Os preços são altos, mas não altos o suficiente para gerar lucro
O quilo da carne cultivada em laboratório custa milhares, senão centenas de milhares de dólares, para ser produzida. As marcas, no entanto, decidiram arcar com perdas substanciais para que os preços dos pratos de carne cultivada estejam em linha com a carne de ruminantes e aves comuns, os quais os clientes estão acostumados. Os primeiros pratos de frango da Upside Foods serão lançados no restaurante Bar Crenn, com estrela Michelin, do chef Dominique Crenn, enquanto o produto da Good Meat será vendido em Washington, no restaurante China Chilcano, do chef José Andrés, por preços a serem definidos. Andrés possui ações e Crenn tem um contrato de vários anos, mas eles não querem que a cabeça dos clientes exploda quando olharem para o lado direito do menu. Espere um preço normal de entrada. E espere grandes perdas.

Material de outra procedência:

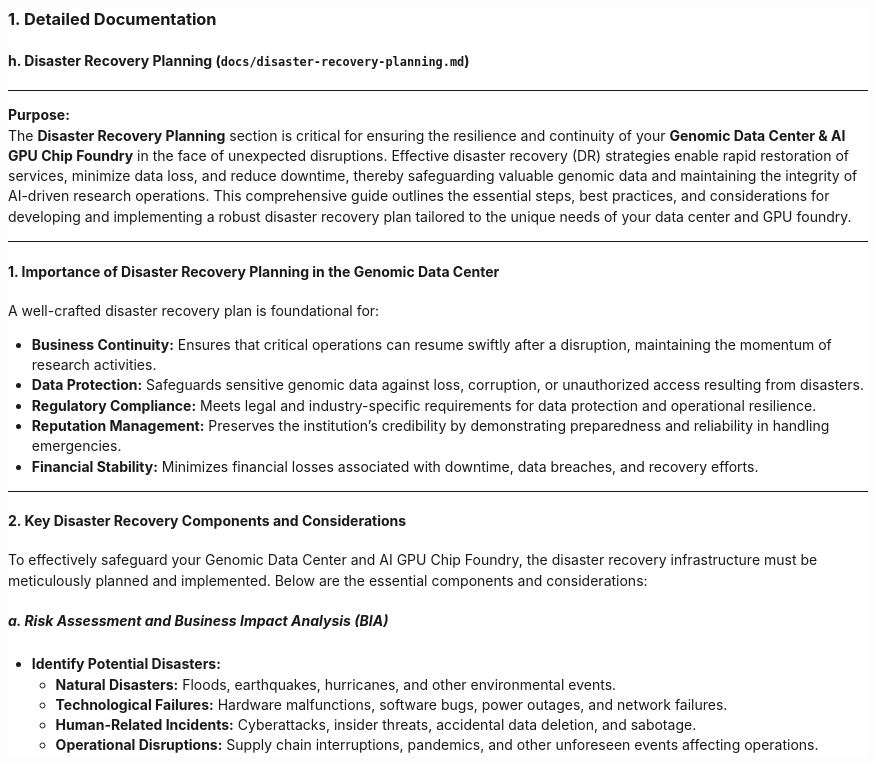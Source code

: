 ### **1. Detailed Documentation**

#### **h. Disaster Recovery Planning (`docs/disaster-recovery-planning.md`)**

---

**Purpose:**  
The **Disaster Recovery Planning** section is critical for ensuring the resilience and continuity of your **Genomic Data Center & AI GPU Chip Foundry** in the face of unexpected disruptions. Effective disaster recovery (DR) strategies enable rapid restoration of services, minimize data loss, and reduce downtime, thereby safeguarding valuable genomic data and maintaining the integrity of AI-driven research operations. This comprehensive guide outlines the essential steps, best practices, and considerations for developing and implementing a robust disaster recovery plan tailored to the unique needs of your data center and GPU foundry.

---

#### **1. Importance of Disaster Recovery Planning in the Genomic Data Center**

A well-crafted disaster recovery plan is foundational for:

- **Business Continuity:** Ensures that critical operations can resume swiftly after a disruption, maintaining the momentum of research activities.
- **Data Protection:** Safeguards sensitive genomic data against loss, corruption, or unauthorized access resulting from disasters.
- **Regulatory Compliance:** Meets legal and industry-specific requirements for data protection and operational resilience.
- **Reputation Management:** Preserves the institution’s credibility by demonstrating preparedness and reliability in handling emergencies.
- **Financial Stability:** Minimizes financial losses associated with downtime, data breaches, and recovery efforts.

---

#### **2. Key Disaster Recovery Components and Considerations**

To effectively safeguard your Genomic Data Center and AI GPU Chip Foundry, the disaster recovery infrastructure must be meticulously planned and implemented. Below are the essential components and considerations:

##### **a. Risk Assessment and Business Impact Analysis (BIA)**

- **Identify Potential Disasters:**
  - **Natural Disasters:** Floods, earthquakes, hurricanes, and other environmental events.
  - **Technological Failures:** Hardware malfunctions, software bugs, power outages, and network failures.
  - **Human-Related Incidents:** Cyberattacks, insider threats, accidental data deletion, and sabotage.
  - **Operational Disruptions:** Supply chain interruptions, pandemics, and other unforeseen events affecting operations.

A carne cultivada em laboratório pode nunca render dinheiro
Os pontos de venda com práticas artificiais de preços – justificados, isso porque dar uma amostra para o maior número possível de pessoas é um bom negócio – podem acabar prejudicando as marcas. Estima-se que a estrutura de custos esteja fora de sintonia por anos, senão décadas, e muitas das pessoas que experimentam carne cultivada em laboratório agora, pela primeira vez, podem não estar por aqui quando esses produtos forem lucrativos para as empresas.

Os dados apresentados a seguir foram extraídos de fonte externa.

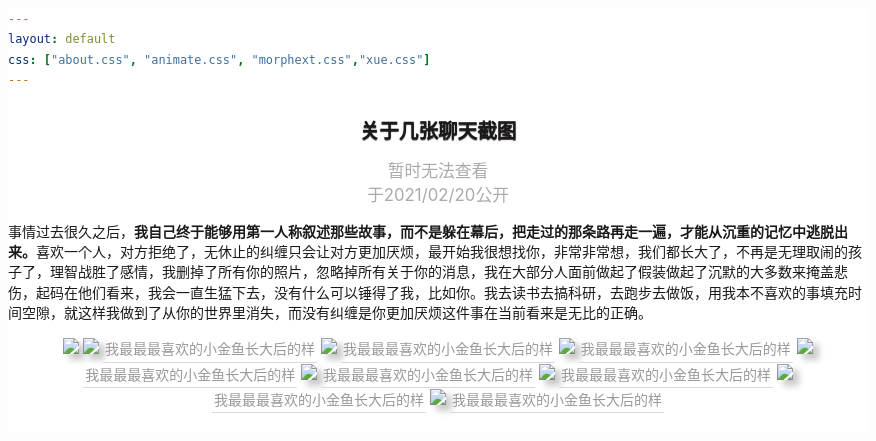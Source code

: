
 ```yaml
---
layout: default
css: ["about.css", "animate.css", "morphext.css","xue.css"]
---
```




<center >
<h1 style="text-shadow:0px 1px 1px #3c3232;font-size:1.4rem;margin-bottom: 6px;font-weight:bold;">关于几张聊天截图</h1>
<p></p>
</center>


<div class="divider"></div>

<div style="text-align: center;font-size: 1.2em;color: #AAA;">暂时无法查看</div>
<div style="text-align: center;font-size: 1.2em;color: #AAA;">于2021/02/20公开</div>
<p class="s-content">事情过去很久之后，<b>我自己终于能够用第一人称叙述那些故事，而不是躲在幕后，把走过的那条路再走一遍，才能从沉重的记忆中逃脱出来。</b>喜欢一个人，对方拒绝了，无休止的纠缠只会让对方更加厌烦，最开始我很想找你，非常非常想，我们都长大了，不再是无理取闹的孩子了，理智战胜了感情，我删掉了所有你的照片，忽略掉所有关于你的消息，我在大部分人面前做起了假装做起了沉默的大多数来掩盖悲伤，起码在他们看来，我会一直生猛下去，没有什么可以锤得了我，比如你。我去读书去搞科研，去跑步去做饭，用我本不喜欢的事填充时间空隙，就这样我做到了从你的世界里消失，而没有纠缠是你更加厌烦这件事在当前看来是无比的正确。</p>
<center>
    <img style=" width:100%;box-shadow: 6px 6px 6px #CCC;" 
    src="https://img.imgdb.cn/item/6020ba983ffa7d37b3748f74.png">
    <img style=" width:100%;box-shadow: 6px 6px 6px #CCC;" 
    src="https://img.imgdb.cn/item/6020ba213ffa7d37b3745c7b.png">
    <div style="border-bottom: 1px solid #d9d9d9;display: inline-block;color: #999;padding: 2px;">
    我最最最喜欢的小金鱼长大后的样</div>
    <img style=" width:100%;box-shadow: 6px 6px 6px #CCC;" 
    src="https://img.imgdb.cn/item/6020bbee3ffa7d37b3752523.png">
    <div style="border-bottom: 1px solid #d9d9d9;display: inline-block;color: #999;padding: 2px;">
    我最最最喜欢的小金鱼长大后的样</div>
    <img style=" width:100%;box-shadow: 6px 6px 6px #CCC;" 
    src="https://img.imgdb.cn/item/6020bc7d3ffa7d37b3757152.jpg">
    <div style="border-bottom: 1px solid #d9d9d9;display: inline-block;color: #999;padding: 2px;">
    我最最最喜欢的小金鱼长大后的样</div>
    <img style=" width:100%;box-shadow: 6px 6px 6px #CCC;" 
    src="https://img.imgdb.cn/item/6020bd743ffa7d37b375df20.jpg">
    <div style="border-bottom: 1px solid #d9d9d9;display: inline-block;color: #999;padding: 2px;">
    我最最最喜欢的小金鱼长大后的样</div>
    <img style=" width:100%;box-shadow: 6px 6px 6px #CCC;" 
    src="https://img.imgdb.cn/item/6020bda03ffa7d37b375f3bf.png">
    <div style="border-bottom: 1px solid #d9d9d9;display: inline-block;color: #999;padding: 2px;">
    我最最最喜欢的小金鱼长大后的样</div>
    <img style=" width:100%;box-shadow: 6px 6px 6px #CCC;" 
    src="https://img.imgdb.cn/item/6020be2e3ffa7d37b376419e.jpg">
    <div style="border-bottom: 1px solid #d9d9d9;display: inline-block;color: #999;padding: 2px;">
    我最最最喜欢的小金鱼长大后的样</div>
    <img style=" width:100%;box-shadow: 6px 6px 6px #CCC;" 
    src="https://img.imgdb.cn/item/6020be5b3ffa7d37b3766573.png">
    <div style="border-bottom: 1px solid #d9d9d9;display: inline-block;color: #999;padding: 2px;">
    我最最最喜欢的小金鱼长大后的样</div>
    <img style=" width:100%;box-shadow: 6px 6px 6px #CCC;" 
    src="https://img.imgdb.cn/item/6020be883ffa7d37b3768334.png">
    <div style="border-bottom: 1px solid #d9d9d9;display: inline-block;color: #999;padding: 2px;">
    我最最最喜欢的小金鱼长大后的样</div>
    <img style=" width:100%;box-shadow: 6px 6px 6px #CCC;"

“A lucratividade está muito aquém, então o maior desafio pela frente é produzirmos milhões de toneladas por ano e, finalmente, competir remotamente com a carne convencional”, diz Feria, que apóia a Upside Foods, bem como uma série de seus concorrentes, e prevê que muitas startups eventualmente se fundirão ou serão adquiridas por grandes empresas de carnes, como Tyson e JBS.
O cultivo não é barato
Para produzir carne cultivada em laboratório, os fabricantes usam um biorreator – o mesmo maquinário que as empresas farmacêuticas utilizam para produzir vacinas. Esses biorreatores são caros e há longas listas de espera. Também é dispendiosa a construção das fábricas para esses biorreatores. O CEO da Good Meat, Josh Tetrick, diz que uma instalação capaz de produzir cerca de 13,5 toneladas de carne cultivada custaria até US$ 650 milhões (R$ 3,121 bilhões na cotação atual). Feria diz que uma das startups de seu portfólio estimou recentemente que sua instalação custaria, numa estimativa conservadora, US$ 450 milhões (R$ 2,161 bilhões). Ou seja, os investidores terão que continuar a colocar a mão no bolso.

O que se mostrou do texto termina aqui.